══ EXTRACTED RECORDS
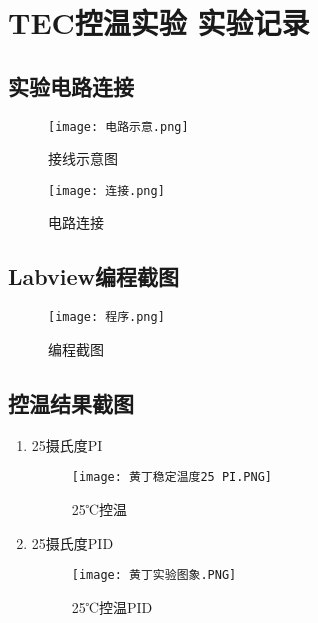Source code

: \documentclass[dvipsnames, svgnames,a4paper,11pt]{article}
\begin{document}
	\section{TEC控温实验  \quad\heiti 实验记录}
	
	\subsection{实验电路连接}
	\begin{figure}[H]
		\centering
		\begin{minipage}[b]{0.45\textwidth}
			\centering
			\texttt{[image: 电路示意.png]}
			\caption{接线示意图}
			\label{fig:接线示意图}
		\end{minipage}
		\hspace{1cm}
		\begin{minipage}[b]{0.45\textwidth}
			\centering
			\texttt{[image: 连接.png]}
			\caption{电路连接}
			\label{fig:电路连接}
		\end{minipage}
	\end{figure}
	\subsection{Labview编程截图}
	
	\begin{figure}[{H}]
		\centering
		\texttt{[image: 程序.png]}
		\caption{编程截图}
		\label{}
	\end{figure}
	
	\clearpage
	
	
	\subsection{控温结果截图}
	\begin{enumerate}
		\item 25摄氏度PI
		
\begin{figure}[{H}]
	\centering
	\texttt{[image: 黄丁稳定温度25 PI.PNG]}
	\caption{25℃控温}
	\label{}
\end{figure}
\item 25摄氏度PID
\begin{figure}[{H}]
	\centering
	\texttt{[image: 黄丁实验图象.PNG]}
	\caption{25℃控温PID}
	\label{}
\end{figure}
	\end{enumerate}
\end{document}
════
> WHAT IS BEING ASKED
When the entries above show the word "label" in a line, copy that line out.

> RESPONSE TO THIS TASK
			\label{fig:接线示意图}
			\label{fig:电路连接}
		\label{}
	\label{}
	\label{}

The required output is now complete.